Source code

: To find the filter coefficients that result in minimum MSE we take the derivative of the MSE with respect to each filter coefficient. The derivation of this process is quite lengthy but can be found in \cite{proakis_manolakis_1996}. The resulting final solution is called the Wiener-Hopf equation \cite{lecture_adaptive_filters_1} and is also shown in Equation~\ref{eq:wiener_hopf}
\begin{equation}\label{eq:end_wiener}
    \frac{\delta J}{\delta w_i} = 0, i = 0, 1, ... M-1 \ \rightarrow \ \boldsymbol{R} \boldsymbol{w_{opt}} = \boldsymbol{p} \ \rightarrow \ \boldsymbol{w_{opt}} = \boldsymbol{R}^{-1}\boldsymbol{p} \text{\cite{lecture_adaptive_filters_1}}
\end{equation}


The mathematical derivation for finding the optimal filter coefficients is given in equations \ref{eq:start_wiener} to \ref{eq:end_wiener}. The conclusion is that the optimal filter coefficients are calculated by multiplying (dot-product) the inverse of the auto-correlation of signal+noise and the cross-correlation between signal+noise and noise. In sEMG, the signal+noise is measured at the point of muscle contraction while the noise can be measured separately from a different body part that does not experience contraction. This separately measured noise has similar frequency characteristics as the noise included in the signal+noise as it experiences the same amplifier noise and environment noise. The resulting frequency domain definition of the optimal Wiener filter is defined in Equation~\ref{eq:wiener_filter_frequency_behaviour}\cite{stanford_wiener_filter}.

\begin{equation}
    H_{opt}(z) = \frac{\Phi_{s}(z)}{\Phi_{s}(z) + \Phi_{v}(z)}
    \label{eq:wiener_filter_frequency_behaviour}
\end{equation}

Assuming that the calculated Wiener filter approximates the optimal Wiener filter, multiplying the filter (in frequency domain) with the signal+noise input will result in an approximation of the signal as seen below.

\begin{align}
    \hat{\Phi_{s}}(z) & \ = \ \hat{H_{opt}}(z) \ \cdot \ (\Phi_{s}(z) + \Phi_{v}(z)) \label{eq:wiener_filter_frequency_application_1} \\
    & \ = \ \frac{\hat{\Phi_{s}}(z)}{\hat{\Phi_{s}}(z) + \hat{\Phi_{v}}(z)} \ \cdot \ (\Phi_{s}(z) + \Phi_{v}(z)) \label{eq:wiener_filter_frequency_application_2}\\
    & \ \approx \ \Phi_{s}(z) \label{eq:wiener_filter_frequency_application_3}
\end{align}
# # # # # # #
* _ASSIGNED TASK_:
Please show every line of the entries above that contains the word "coefficients".

* _RESPONSE TO THE EXERCISE_:
: To find the filter coefficients that result in minimum MSE we take the derivative of the MSE with respect to each filter coefficient. The derivation of this process is quite lengthy but can be found in \cite{proakis_manolakis_1996}. The resulting final solution is called the Wiener-Hopf equation \cite{lecture_adaptive_filters_1} and is also shown in Equation~\ref{eq:wiener_hopf}
The mathematical derivation for finding the optimal filter coefficients is given in equations \ref{eq:start_wiener} to \ref{eq:end_wiener}. The conclusion is that the optimal filter coefficients are calculated by multiplying (dot-product) the inverse of the auto-correlation of signal+noise and the cross-correlation between signal+noise and noise. In sEMG, the signal+noise is measured at the point of muscle contraction while the noise can be measured separately from a different body part that does not experience contraction. This separately measured noise has similar frequency characteristics as the noise included in the signal+noise as it experiences the same amplifier noise and environment noise. The resulting frequency domain definition of the optimal Wiener filter is defined in Equation~\ref{eq:wiener_filter_frequency_behaviour}\cite{stanford_wiener_filter}.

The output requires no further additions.